On November 13, 2001, our Whippet "Eclipse" delivered one little bitch. I have not raised a singleton puppy since the early '70's (an American Cocker), but am greatly looking forward to bringing up this one. She was born blue and still after a long but fairly gentle labor. It took quite a bit to get her going, and frankly, I was not sure she was going to make it through her first night. She was very weak and could not nurse at all without help. I don't tube feed. I did get her nursing very late on her first night and was up with her for most of it. She gained strength as the night wore on. She has gone from 10.5 oz (300 gr) on Nov 14 to almost 14 oz (nearly 400 gr) today and is strong and greedy. I am now relaxing, enjoying watching her and admiring her.
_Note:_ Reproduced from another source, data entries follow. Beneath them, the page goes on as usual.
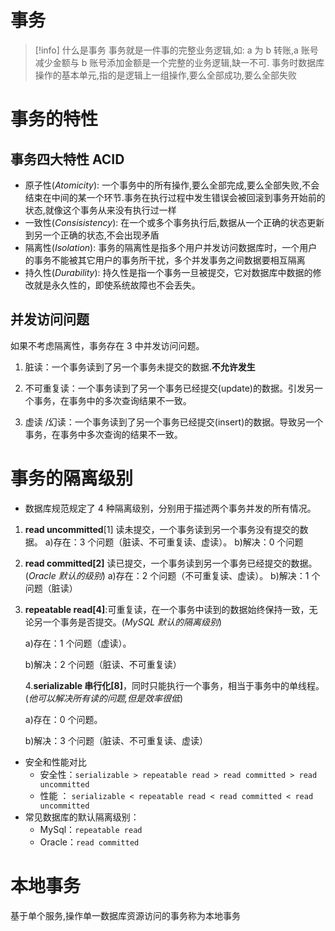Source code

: # 事务
> [!info] 什么是事务
> 事务就是一件事的完整业务逻辑,如: a 为 b 转账,a 账号减少金额与 b 账号添加金额是一个完整的业务逻辑,缺一不可.
> 事务时数据库操作的基本单元,指的是逻辑上一组操作,要么全部成功,要么全部失败

# 事务的特性
## 事务四大特性 ACID
- 原子性(*Atomicity*): 一个事务中的所有操作,要么全部完成,要么全部失败,不会结束在中间的某一个环节.事务在执行过程中发生错误会被回滚到事务开始前的状态,就像这个事务从来没有执行过一样
- 一致性(*Consisistency*): 在一个或多个事务执行后,数据从一个正确的状态更新到另一个正确的状态,不会出现矛盾 
- 隔离性(*Isolation*): 事务的隔离性是指多个用户并发访问数据库时，一个用户的事务不能被其它用户的事务所干扰，多个并发事务之间数据要相互隔离
- 持久性(*Durability*): 持久性是指一个事务一旦被提交，它对数据库中数据的修改就是永久性的，即使系统故障也不会丢失。

## 并发访问问题
如果不考虑隔离性，事务存在 3 中并发访问问题。

1. 脏读：一个事务读到了另一个事务未提交的数据.**不允许发生**

2. 不可重复读：一个事务读到了另一个事务已经提交(update)的数据。引发另一个事务，在事务中的多次查询结果不一致。
3. 虚读 /幻读：一个事务读到了另一个事务已经提交(insert)的数据。导致另一个事务，在事务中多次查询的结果不一致。

# 事务的隔离级别
- 数据库规范规定了 4 种隔离级别，分别用于描述两个事务并发的所有情况。

1. **read uncommitted**[1] 读未提交，一个事务读到另一个事务没有提交的数据。
   a)存在：3 个问题（脏读、不可重复读、虚读）。
   b)解决：0 个问题

2. **read committed[2]** 读已提交，一个事务读到另一个事务已经提交的数据。(*Oracle 默认的级别*)
   a)存在：2 个问题（不可重复读、虚读）。
   b)解决：1 个问题（脏读）

3. **repeatable read[4]**:可重复读，在一个事务中读到的数据始终保持一致，无论另一个事务是否提交。(*MySQL 默认的隔离级别*)

   a)存在：1 个问题（虚读）。

   b)解决：2 个问题（脏读、不可重复读）

   4.**serializable 串行化[8]**，同时只能执行一个事务，相当于事务中的单线程。(*他可以解决所有读的问题,但是效率很低*)

    a)存在：0 个问题。

    b)解决：3 个问题（脏读、不可重复读、虚读）

- 安全和性能对比
  - 安全性：`serializable > repeatable read > read committed > read uncommitted`
  - 性能 ： `serializable < repeatable read < read committed < read uncommitted`
- 常见数据库的默认隔离级别：
  - MySql：`repeatable read`
  - Oracle：`read committed`


# 本地事务
基于单个服务,操作单一数据库资源访问的事务称为本地事务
What great little time wasters puppies are! This is the first puppy born in our home for almost 11 years. I think you might understand how very precious she is already to us. With the earlier singleton puppy, I remember introducing him into the family pack much early than I would have inflicted a gang of baby monsters on the adults. He was doted upon, but also taught the manners needed to be a good canine citizen. Having only one, it was ever so easy to take this puppy almost everywhere with me. He turned out to be one of the most confident, brightest and best mannered young dogs I have ever had the pleasure to know. I think it will be much the same with this one. American Cockers are more prone to being 'swimmers' than I think sighthound babies are. What I found was that his dam adjusted her milk production accordingly... demand tends to determine the amount of production. He did grow a bit more quickly than most puppies of his breed, but at maturity was not unusual in size at all. There was no hint of anything remotely 'swimmer'. I don't foresee this problem with this little bitch puppy. I am greatly looking forward to raising up our little "Miracle". [NOTE: As a follow-up, Joan later wrote:] The baby Whippet girl is the fattest, most content puppy ever! She had fat rolls on her little 'wrists' and when she ends up on her back, she has perfected a unique roll over. I am sure that eventually she will 'even out' but for now, she eats and sleeps and yawns and only complains if her mom bumps into her. Eyes should start opening any day... she loves cuddling into your bend of elbow and falls fast into little jerky puppy sleep. All the dogs have had a peak at her now... they are either horrified or deeply interested. None have any idea how their lives are soon going to change :-) but then, neither do the cats who think the whelping box is a pretty neat place to curl up.